Of course in many industry segments – financial services, government and healthcare to name a few – it is mandatory. However, for the vast majority of organizations, having a record of what has been “said and done” allows you to manage and defend yourself, your organization and the brand.

Email Archiving WORM Storage and Policy Reporting

Year over year, the fines and penalties continue to mount, even for something as mainstream (now) as email archiving. Even in the last six months we have seen fines both large and small, for failure to supervise email communications as well as for failure to properly design secure storage for retention of email messages.

Consider the addition of social media, blogs as well as text messaging as now largely normal daily activities, and the job of oversight, storage, reporting and exporting data becomes overwhelming. Avoiding archiving fines does not have to overly complicated.

Email, Social Media, Text Messages and More

There are key steps you can take to insure you not only have the right policies and procedures – but that they are evolving with your organization and the technology you use.

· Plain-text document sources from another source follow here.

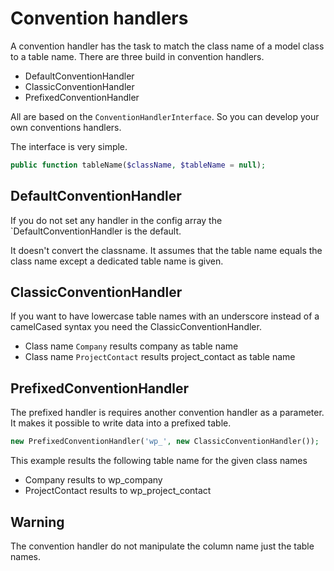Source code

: # Convention handlers

A convention handler has the task to match the class name of a model class
to a table name. There are three build in convention handlers.

* DefaultConventionHandler
* ClassicConventionHandler
* PrefixedConventionHandler

All are based on the `ConventionHandlerInterface`. So you can develop your
own conventions handlers.

The interface is very simple.

```php
public function tableName($className, $tableName = null);
```

## DefaultConventionHandler

If you do not set any handler in the config array the `DefaultConventionHandler
is the default.

It doesn't convert the classname. It assumes that the table name equals the
class name except a dedicated table name is given.

## ClassicConventionHandler

If you want to have lowercase table names with an underscore instead of a
camelCased syntax you need the ClassicConventionHandler.

* Class name `Company` results company as table name
* Class name `ProjectContact` results project_contact as table name

## PrefixedConventionHandler

The prefixed handler is requires another convention handler as a parameter. It
makes it possible to write data into a prefixed table.

```php
new PrefixedConventionHandler('wp_', new ClassicConventionHandler());
```

This example results the following table name for the given class names

* Company results to wp_company
* ProjectContact results to wp_project_contact

## Warning

The convention handler do not manipulate the column name just the table names.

Review Consistently and Often

The days of just a cursory annual glance at your handbooks, policies and procedures are long gone. Not only does technology change at a breakneck pace – but so likely is your business and customers. Often this may be more subtle than you might imagine.

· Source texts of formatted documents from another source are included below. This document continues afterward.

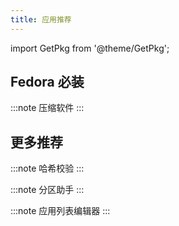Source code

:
 ```yaml
---
title: 应用推荐
---
```


import GetPkg from '@theme/GetPkg';

## Fedora 必装

:::note 压缩软件
<GetPkg name="file-roller" dnf apt />
:::

## 更多推荐

:::note 哈希校验
<GetPkg name="gtkhash" dnf apt />
:::

:::note 分区助手
<GetPkg name="gparted" dnf apt />
:::

:::note 应用列表编辑器
<GetPkg name="menulibre" dnf apt />
:::
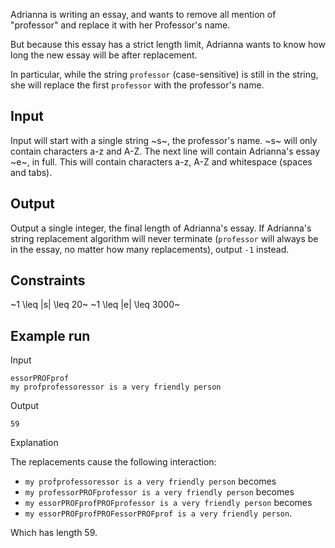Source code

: Adrianna is writing an essay, and wants to remove all mention of "professor" and replace it with her Professor's name.

But because this essay has a strict length limit, Adrianna wants to know how long the new essay will be after replacement.

In particular, while the string `professor` (case-sensitive) is still in the string, she will replace the first `professor` with the professor's name.

## Input

Input will start with a single string ~s~, the professor's name. ~s~ will only contain characters a-z and A-Z.
The next line will contain Adrianna's essay ~e~, in full. This will contain characters a-z, A-Z and whitespace (spaces and tabs).

## Output

Output a single integer, the final length of Adrianna's essay. If Adrianna's string replacement algorithm will never terminate (`professor` will always be in the essay, no matter how many replacements), output `-1` instead.

## Constraints

~1 \leq |s| \leq 20~
~1 \leq |e| \leq 3000~

## Example run

Input
```
essorPROFprof
my profprofessoressor is a very friendly person
```

Output
```
59
```

Explanation

The replacements cause the following interaction:

* `my profprofessoressor is a very friendly person` becomes
* `my professorPROFprofessor is a very friendly person` becomes
* `my essorPROFprofPROFprofessor is a very friendly person` becomes
* `my essorPROFprofPROFessorPROFprof is a very friendly person`.

Which has length 59.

For example, the combination of smart phones (iPhone, Android, et al) the mass popularity of Facebook and YouTube have pushed even the most tech averse individuals to heavy daily use of their mobile devices. This has resulted in more than 50% of ALL Internet traffic being mobile. This means a higher proclivity to:

use a mobile device for business and personal apps throughout the work day,
message more informally across email. social media and text channels,
and visit web sites in mobile browser versus returning to laptop or desktop.
Just that simple shift has implications on your policies and procedures for:

general electronic communications use,
accessing the Internet from organization devices and networks,
email and social media policies,
mobile device policies.
Beyond that – are you archiving and managing all of those various communication types?

Building electronic communications policies and procedures into a quarterly review process will help keep you prepared. Likewise, speak with your vendor(s) providing archiving and automated reporting to insure your keyword and phrase policies are accurate and automated. Perhaps most critical, make certain your storage is non-delete and secured – as fines and legal damages can be most painful around inappropriate storage that leads to lost or deleted data.